Wherever an image appears in the data, omit it and copy all the remaining text word for word.

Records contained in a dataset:

------------------------------------------------

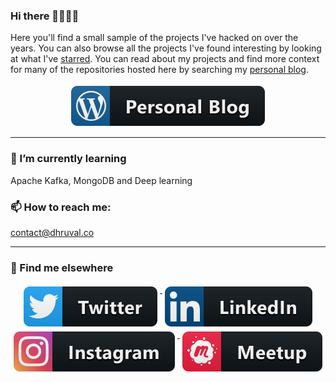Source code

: ### Hi there 🎉🎈🎉🎈

Here you'll find a small sample of the projects I've hacked on over the years. You can also browse all the projects I've found interesting by looking at what I've [starred](https://github.com/Dhruval10?tab=stars). You can read about my projects and find more context for many of the repositories hosted here by searching my [personal blog](https://dhruval.co/). 

<!-- [![HitCount](http://hits.dwyl.com/dhruval10/dhruval10.svg)](http://hits.dwyl.com/dhruval10/dhruval10) -->

<p align="center">
  <a href="https://dhruval.co/">
    <img src="https://github.com/Dhruval10/Dhruval10/blob/master/Resources/personalBlog.svg" alt="Personal" style="vertical-align:top; margin:4px">
  </a>  
</p>

---
### 🌱 I’m currently learning
 
Apache Kafka, MongoDB and Deep learning

### 📫 How to reach me:

contact@dhruval.co

---
<!--
<p>
  <img align="right" src="https://github-readme-stats.vercel.app/api/?username=Dhruval10&show_icons=true&title_color=fffffff&icon_color=000000&text_color=000000&hide_border=true" alt="github stats"/ width="420">
</p>

-->

### 📢 Find me elsewhere
<p align="center">
  <a href="https://twitter.com/shahdhruval10">
    <img src="https://github.com/Dhruval10/Dhruval10/blob/master/Resources/twitter.svg" alt="Twitter" style="vertical-align:top; margin:4px">
  </a>  

  <a href="https://www.linkedin.com/in/dhruval10/">
    <img src="https://github.com/Dhruval10/Dhruval10/blob/master/Resources/linkedIn.svg" alt="LinkedIn" style="vertical-align:top; margin:4px">
  </a>

  <a href="https://www.instagram.com/dhruvals10/">
    <img src="https://github.com/Dhruval10/Dhruval10/blob/master/Resources/instagram.svg" alt="Instagram" style="vertical-align:top; margin:4px">
<!--  
  </a>
  <a href="mailto:shahdhruval10@gmail.com">
    <img src="https://github.com/Dhruval10/Dhruval10/blob/master/Resources/gmail.svg" alt="Gmail" style="margin:4px">
 </a>
  <a href="https://www.youtube.com/channel/UC0usPlYbwwXBPejtcFZVUvQ/playlists">
    <img src="https://github.com/Dhruval10/Dhruval10/blob/master/Resources/youTube.svg" alt="Youtube" style="vertical-align:top; margin:4px">
  </a>
-->
  <a href="https://www.meetup.com/members/232835392/">
    <img src="https://github.com/Dhruval10/Dhruval10/blob/master/Resources/meetup.svg" alt="Meetup" style="vertical-align:top; margin:4px">
  </a> 
</p>

<!--

<hr>

### 🚧 I build with...

<p>
  <a href="">
    <img src="https://raw.githubusercontent.com/Dhruval10/Dhruval10//Resources/" alt="" style="vertical-align:top; margin:4px">
  </a>

 <a href="">
    <img src="https://raw.githubusercontent.com/Dhruval10/Dhruval10//Resources/.svg" alt="" style="vertical-align:top; margin:4px">
  </a>

  <a href="">
    <img src="https://raw.githubusercontent.com/Dhruval10/Dhruval10//Resources/.svg" alt="" style="vertical-align:top; margin:4px">
  </a>

  <a href="">
    <img src="https://raw.githubusercontent.com/Dhruval10/Dhruval10//Resources/.svg" alt="" style="vertical-align:top; margin:4px">
  </a>

  <a href="">
    <img src="https://raw.githubusercontent.com/Dhruval10/Dhruval10//Resources/.svg" alt="" style="vertical-align:top; margin:4px">
  </a>

  <a href="">
    <img src="https://raw.githubusercontent.com/Dhruval10/Dhruval10//Resources/.svg" alt="" style="vertical-align:top; margin:4px">
  </a>

  <a href="">
      <img src="https://raw.githubusercontent.com/Dhruval10/Dhruval10//Resources/.svg" alt="" style="vertical-align:top; margin:4px">
  </a>  
-->

</p>

<!--
**Dhruval10/Dhruval10** is a ✨ _special_ ✨ repository because its `README.md` (this file) appears on your GitHub profile.

Here are some ideas to get you started:

- 🔭 I’m currently working on ...
- 🌱 I’m currently learning ...
- 👯 I’m looking to collaborate on ...
- 🤔 I’m looking for help with ...
- 💬 Ask me about ...
- 📫 How to reach me: ...
- 😄 Pronouns: ...
- ⚡ Fun fact: ...
-->

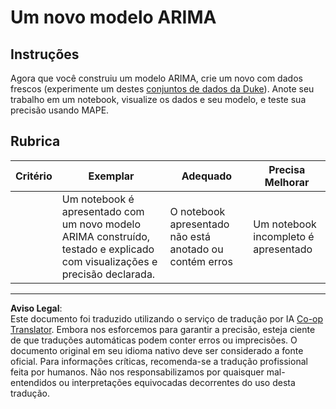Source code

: <!--
CO_OP_TRANSLATOR_METADATA:
{
  "original_hash": "1c814013e10866dfd92cdb32caaae3ac",
  "translation_date": "2025-08-29T20:43:12+00:00",
  "source_file": "7-TimeSeries/2-ARIMA/assignment.md",
  "language_code": "br"
}
-->
# Um novo modelo ARIMA

## Instruções

Agora que você construiu um modelo ARIMA, crie um novo com dados frescos (experimente um destes [conjuntos de dados da Duke](http://www2.stat.duke.edu/~mw/ts_data_sets.html)). Anote seu trabalho em um notebook, visualize os dados e seu modelo, e teste sua precisão usando MAPE.

## Rubrica

| Critério  | Exemplar                                                                                                           | Adequado                                                 | Precisa Melhorar                    |
| --------- | ------------------------------------------------------------------------------------------------------------------- | -------------------------------------------------------- | ----------------------------------- |
|           | Um notebook é apresentado com um novo modelo ARIMA construído, testado e explicado com visualizações e precisão declarada. | O notebook apresentado não está anotado ou contém erros  | Um notebook incompleto é apresentado |

---

**Aviso Legal**:  
Este documento foi traduzido utilizando o serviço de tradução por IA [Co-op Translator](https://github.com/Azure/co-op-translator). Embora nos esforcemos para garantir a precisão, esteja ciente de que traduções automáticas podem conter erros ou imprecisões. O documento original em seu idioma nativo deve ser considerado a fonte oficial. Para informações críticas, recomenda-se a tradução profissional feita por humanos. Não nos responsabilizamos por quaisquer mal-entendidos ou interpretações equivocadas decorrentes do uso desta tradução.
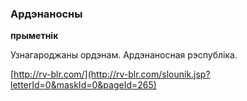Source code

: ### Ардэнаносны
**прыметнік**

Узнагароджаны ордэнам. Ардэнаносная рэспубліка.

<a rel="author">[http://rv-blr.com/](http://rv-blr.com/slounik.jsp?letterId=0&maskId=0&pageId=265)</a>
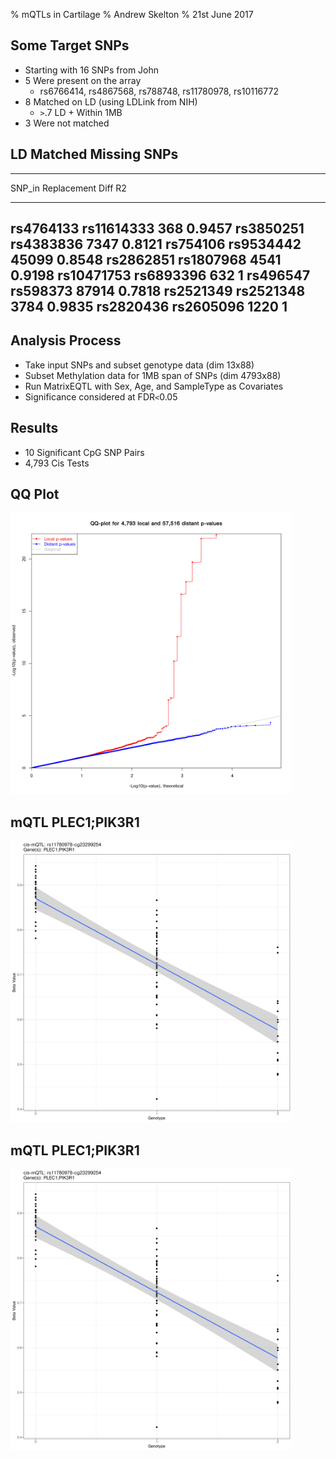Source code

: % mQTLs in Cartilage
% Andrew Skelton
% 21st June 2017



Some Target SNPs
--------------------
* Starting with 16 SNPs from John
* 5 Were present on the array
  * rs6766414, rs4867568, rs788748, rs11780978, rs10116772
* 8 Matched on LD (using LDLink from NIH)
  * `>`.7 LD + Within 1MB
* 3 Were not matched

LD Matched Missing SNPs
--------------------
--------------------------------------
  SNP_in    Replacement   Diff    R2
---------- ------------- ------ ------
rs4764133   rs11614333    368   0.9457
rs3850251    rs4383836    7347  0.8121
 rs754106    rs9534442   45099  0.8548
rs2862851    rs1807968    4541  0.9198
rs10471753   rs6893396    632     1
 rs496547    rs598373    87914  0.7818
rs2521349    rs2521348    3784  0.9835
rs2820436    rs2605096    1220    1
--------------------------------------

Analysis Process
--------------------
* Take input SNPs and subset genotype data (dim 13x88)
* Subset Methylation data for 1MB span of SNPs (dim 4793x88)
* Run MatrixEQTL with Sex, Age, and SampleType as Covariates
* Significance considered at FDR`<`0.05

Results
--------------------
* 10 Significant CpG SNP Pairs
* 4,793 Cis Tests


QQ Plot
--------------------
<img src='img/John_Run_Jun2017_QQ.png' height=450>


mQTL PLEC1;PIK3R1
--------------------
<img src='img/John_Run_Jun2017_1_qtlPlot.png' height=450>


mQTL PLEC1;PIK3R1
--------------------
<img src='img/John_Run_Jun2017_1_qtlPlot.png' height=450>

------------------------------------------------

*Final answer:*
Source code

: ### Hi there 🎉🎈🎉🎈

Here you'll find a small sample of the projects I've hacked on over the years. You can also browse all the projects I've found interesting by looking at what I've [starred](https://github.com/Dhruval10?tab=stars). You can read about my projects and find more context for many of the repositories hosted here by searching my [personal blog](https://dhruval.co/). 

<!-- [![HitCount](http://hits.dwyl.com/dhruval10/dhruval10.svg)](http://hits.dwyl.com/dhruval10/dhruval10) -->

<p align="center">
  <a href="https://dhruval.co/">
    <img src="https://github.com/Dhruval10/Dhruval10/blob/master/Resources/personalBlog.svg" alt="Personal" style="vertical-align:top; margin:4px">
  </a>  
</p>

---
### 🌱 I’m currently learning
 
Apache Kafka, MongoDB and Deep learning

### 📫 How to reach me:

contact@dhruval.co

---
<!--
<p>
  <img align="right" src="https://github-readme-stats.vercel.app/api/?username=Dhruval10&show_icons=true&title_color=fffffff&icon_color=000000&text_color=000000&hide_border=true" alt="github stats"/ width="420">
</p>

-->

### 📢 Find me elsewhere
<p align="center">
  <a href="https://twitter.com/shahdhruval10">
    <img src="https://github.com/Dhruval10/Dhruval10/blob/master/Resources/twitter.svg" alt="Twitter" style="vertical-align:top; margin:4px">
  </a>  

  <a href="https://www.linkedin.com/in/dhruval10/">
    <img src="https://github.com/Dhruval10/Dhruval10/blob/master/Resources/linkedIn.svg" alt="LinkedIn" style="vertical-align:top; margin:4px">
  </a>

  <a href="https://www.instagram.com/dhruvals10/">
    <img src="https://github.com/Dhruval10/Dhruval10/blob/master/Resources/instagram.svg" alt="Instagram" style="vertical-align:top; margin:4px">
<!--  
  </a>
  <a href="mailto:shahdhruval10@gmail.com">
    <img src="https://github.com/Dhruval10/Dhruval10/blob/master/Resources/gmail.svg" alt="Gmail" style="margin:4px">
 </a>
  <a href="https://www.youtube.com/channel/UC0usPlYbwwXBPejtcFZVUvQ/playlists">
    <img src="https://github.com/Dhruval10/Dhruval10/blob/master/Resources/youTube.svg" alt="Youtube" style="vertical-align:top; margin:4px">
  </a>
-->
  <a href="https://www.meetup.com/members/232835392/">
    <img src="https://github.com/Dhruval10/Dhruval10/blob/master/Resources/meetup.svg" alt="Meetup" style="vertical-align:top; margin:4px">
  </a> 
</p>

<!--

<hr>

### 🚧 I build with...

<p>
  <a href="">
    <img src="https://raw.githubusercontent.com/Dhruval10/Dhruval10//Resources/" alt="" style="vertical-align:top; margin:4px">
  </a>

 <a href="">
    <img src="https://raw.githubusercontent.com/Dhruval10/Dhruval10//Resources/.svg" alt="" style="vertical-align:top; margin:4px">
  </a>

  <a href="">
    <img src="https://raw.githubusercontent.com/Dhruval10/Dhruval10//Resources/.svg" alt="" style="vertical-align:top; margin:4px">
  </a>

  <a href="">
    <img src="https://raw.githubusercontent.com/Dhruval10/Dhruval10//Resources/.svg" alt="" style="vertical-align:top; margin:4px">
  </a>

  <a href="">
    <img src="https://raw.githubusercontent.com/Dhruval10/Dhruval10//Resources/.svg" alt="" style="vertical-align:top; margin:4px">
  </a>

  <a href="">
    <img src="https://raw.githubusercontent.com/Dhruval10/Dhruval10//Resources/.svg" alt="" style="vertical-align:top; margin:4px">
  </a>

  <a href="">
      <img src="https://raw.githubusercontent.com/Dhruval10/Dhruval10//Resources/.svg" alt="" style="vertical-align:top; margin:4px">
  </a>  
-->

</p>

<!--
**Dhruval10/Dhruval10** is a ✨ _special_ ✨ repository because its `README.md` (this file) appears on your GitHub profile.

Here are some ideas to get you started:

- 🔭 I’m currently working on ...
- 🌱 I’m currently learning ...
- 👯 I’m looking to collaborate on ...
- 🤔 I’m looking for help with ...
- 💬 Ask me about ...
- 📫 How to reach me: ...
- 😄 Pronouns: ...
- ⚡ Fun fact: ...
-->

Source code

: <!--
CO_OP_TRANSLATOR_METADATA:
{
  "original_hash": "1c814013e10866dfd92cdb32caaae3ac",
  "translation_date": "2025-08-29T20:43:12+00:00",
  "source_file": "7-TimeSeries/2-ARIMA/assignment.md",
  "language_code": "br"
}
-->
# Um novo modelo ARIMA

## Instruções

Agora que você construiu um modelo ARIMA, crie um novo com dados frescos (experimente um destes [conjuntos de dados da Duke](http://www2.stat.duke.edu/~mw/ts_data_sets.html)). Anote seu trabalho em um notebook, visualize os dados e seu modelo, e teste sua precisão usando MAPE.

## Rubrica

| Critério  | Exemplar                                                                                                           | Adequado                                                 | Precisa Melhorar                    |
| --------- | ------------------------------------------------------------------------------------------------------------------- | -------------------------------------------------------- | ----------------------------------- |
|           | Um notebook é apresentado com um novo modelo ARIMA construído, testado e explicado com visualizações e precisão declarada. | O notebook apresentado não está anotado ou contém erros  | Um notebook incompleto é apresentado |

---

**Aviso Legal**:  
Este documento foi traduzido utilizando o serviço de tradução por IA [Co-op Translator](https://github.com/Azure/co-op-translator). Embora nos esforcemos para garantir a precisão, esteja ciente de que traduções automáticas podem conter erros ou imprecisões. O documento original em seu idioma nativo deve ser considerado a fonte oficial. Para informações críticas, recomenda-se a tradução profissional feita por humanos. Não nos responsabilizamos por quaisquer mal-entendidos ou interpretações equivocadas decorrentes do uso desta tradução.
Source code

: ### Ардэнаносны
**прыметнік**

Узнагароджаны ордэнам. Ардэнаносная рэспубліка.

<a rel="author">[http://rv-blr.com/](http://rv-blr.com/slounik.jsp?letterId=0&maskId=0&pageId=265)</a>
Source code

: % mQTLs in Cartilage
% Andrew Skelton
% 21st June 2017



Some Target SNPs
--------------------
* Starting with 16 SNPs from John
* 5 Were present on the array
  * rs6766414, rs4867568, rs788748, rs11780978, rs10116772
* 8 Matched on LD (using LDLink from NIH)
  * `>`.7 LD + Within 1MB
* 3 Were not matched

LD Matched Missing SNPs
--------------------
--------------------------------------
  SNP_in    Replacement   Diff    R2
---------- ------------- ------ ------
rs4764133   rs11614333    368   0.9457
rs3850251    rs4383836    7347  0.8121
 rs754106    rs9534442   45099  0.8548
rs2862851    rs1807968    4541  0.9198
rs10471753   rs6893396    632     1
 rs496547    rs598373    87914  0.7818
rs2521349    rs2521348    3784  0.9835
rs2820436    rs2605096    1220    1
--------------------------------------

Analysis Process
--------------------
* Take input SNPs and subset genotype data (dim 13x88)
* Subset Methylation data for 1MB span of SNPs (dim 4793x88)
* Run MatrixEQTL with Sex, Age, and SampleType as Covariates
* Significance considered at FDR`<`0.05

Results
--------------------
* 10 Significant CpG SNP Pairs
* 4,793 Cis Tests


QQ Plot
--------------------
<img src='img/John_Run_Jun2017_QQ.png' height=450>


mQTL PLEC1;PIK3R1
--------------------
<img src='img/John_Run_Jun2017_1_qtlPlot.png' height=450>


mQTL PLEC1;PIK3R1
--------------------
<img src='img/John_Run_Jun2017_1_qtlPlot.png' height=450>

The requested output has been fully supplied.